● **Your instructions**: What you return should be only the lines in the entries below between the one holding "每个 Segment 维护了一个" and the one holding "在执行 size 操作时，需要遍历所有 Segment 然后把 count 累计起来。", ends included, with every picture left out.
□ □ □ □
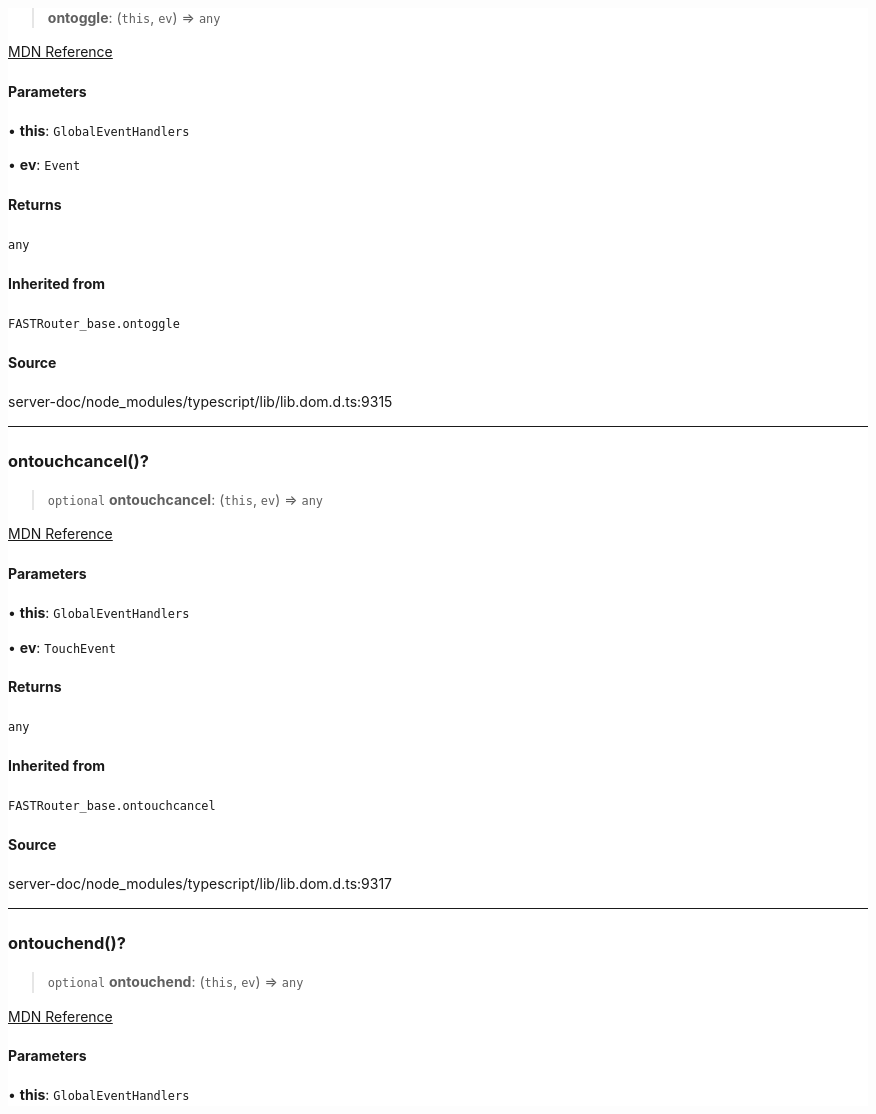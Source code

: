 > **ontoggle**: (`this`, `ev`) => `any`

[MDN Reference](https://developer.mozilla.org/docs/Web/API/HTMLDetailsElement/toggle_event)

#### Parameters

• **this**: `GlobalEventHandlers`

• **ev**: `Event`

#### Returns

`any`

#### Inherited from

`FASTRouter_base.ontoggle`

#### Source

server-doc/node\_modules/typescript/lib/lib.dom.d.ts:9315

***

### ontouchcancel()?

> `optional` **ontouchcancel**: (`this`, `ev`) => `any`

[MDN Reference](https://developer.mozilla.org/docs/Web/API/Element/touchcancel_event)

#### Parameters

• **this**: `GlobalEventHandlers`

• **ev**: `TouchEvent`

#### Returns

`any`

#### Inherited from

`FASTRouter_base.ontouchcancel`

#### Source

server-doc/node\_modules/typescript/lib/lib.dom.d.ts:9317

***

### ontouchend()?

> `optional` **ontouchend**: (`this`, `ev`) => `any`

[MDN Reference](https://developer.mozilla.org/docs/Web/API/Element/touchend_event)

#### Parameters

• **this**: `GlobalEventHandlers`
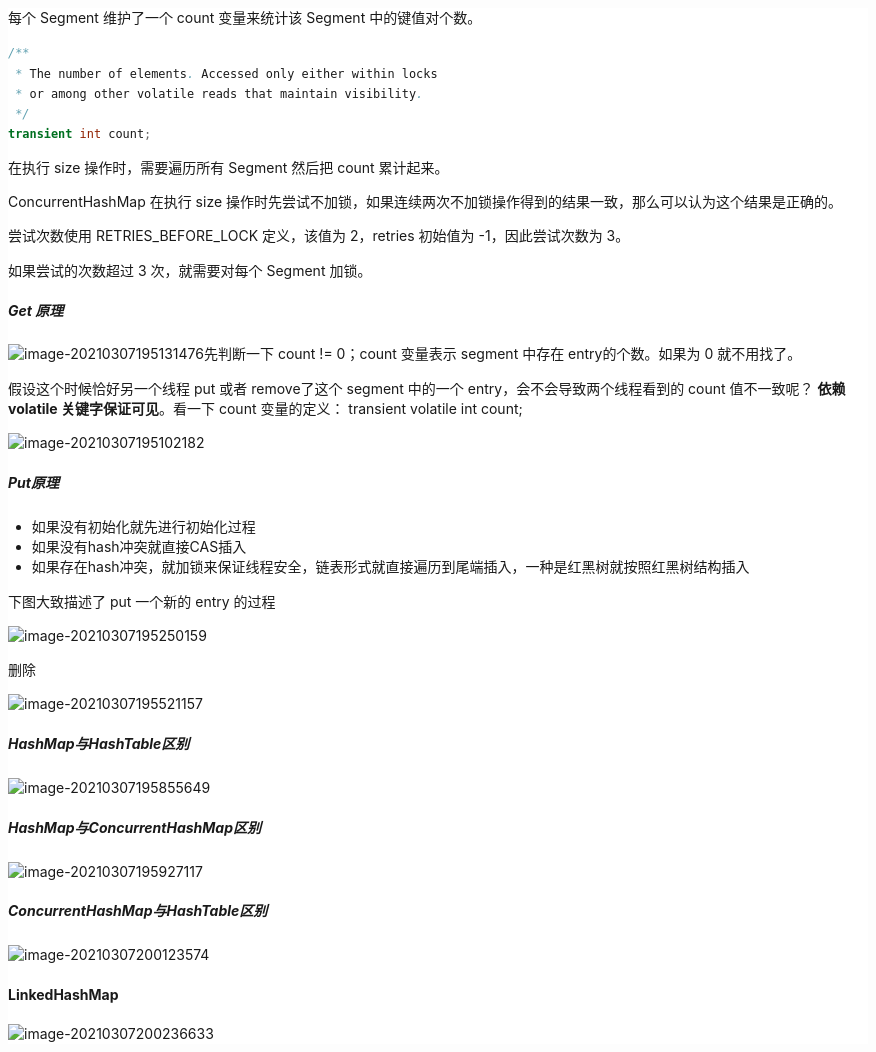 每个 Segment 维护了一个 count 变量来统计该 Segment 中的键值对个数。

```java
/**
 * The number of elements. Accessed only either within locks
 * or among other volatile reads that maintain visibility.
 */
transient int count;
```

在执行 size 操作时，需要遍历所有 Segment 然后把 count 累计起来。

ConcurrentHashMap 在执行 size 操作时先尝试不加锁，如果连续两次不加锁操作得到的结果一致，那么可以认为这个结果是正确的。

尝试次数使用 RETRIES_BEFORE_LOCK 定义，该值为 2，retries 初始值为 -1，因此尝试次数为 3。

如果尝试的次数超过 3 次，就需要对每个 Segment 加锁。

##### Get 原理

![image-20210307195131476](https://cdn.jsdelivr.net/gh/siyuanzhou/pic/img/20210414104832.png)先判断一下 count != 0；count 变量表示 segment 中存在 entry的个数。如果为 0 就不用找了。

假设这个时候恰好另一个线程 put 或者 remove了这个 segment 中的一个 entry，会不会导致两个线程看到的 count 值不一致呢？ **依赖 volatile 关键字保证可见**。看一下 count 变量的定义： transient volatile int count;

![image-20210307195102182](https://cdn.jsdelivr.net/gh/siyuanzhou/pic/img/20210414104833.png)

##### Put原理

- 如果没有初始化就先进行初始化过程
- 如果没有hash冲突就直接CAS插入
- 如果存在hash冲突，就加锁来保证线程安全，链表形式就直接遍历到尾端插入，一种是红黑树就按照红黑树结构插入

下图大致描述了 put 一个新的 entry 的过程

![image-20210307195250159](https://cdn.jsdelivr.net/gh/siyuanzhou/pic/img/20210414104834.png)

删除

![image-20210307195521157](https://cdn.jsdelivr.net/gh/siyuanzhou/pic/img/20210414104835.png)

##### HashMap与HashTable区别

![image-20210307195855649](https://cdn.jsdelivr.net/gh/siyuanzhou/pic/img/20210414104836.png)

##### HashMap与ConcurrentHashMap区别

![image-20210307195927117](https://cdn.jsdelivr.net/gh/siyuanzhou/pic/img/20210414104837.png)

##### ConcurrentHashMap与HashTable区别

![image-20210307200123574](https://cdn.jsdelivr.net/gh/siyuanzhou/pic/img/20210414104838.png)

#### LinkedHashMap

![image-20210307200236633](https://cdn.jsdelivr.net/gh/siyuanzhou/pic/img/20210414104839.png)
□ □ □ □
● **Task answer**:
 每个 Segment 维护了一个 count 变量来统计该 Segment 中的键值对个数。

```java
/**
 * The number of elements. Accessed only either within locks
 * or among other volatile reads that maintain visibility.
 */
transient int count;
```

在执行 size 操作时，需要遍历所有 Segment 然后把 count 累计起来。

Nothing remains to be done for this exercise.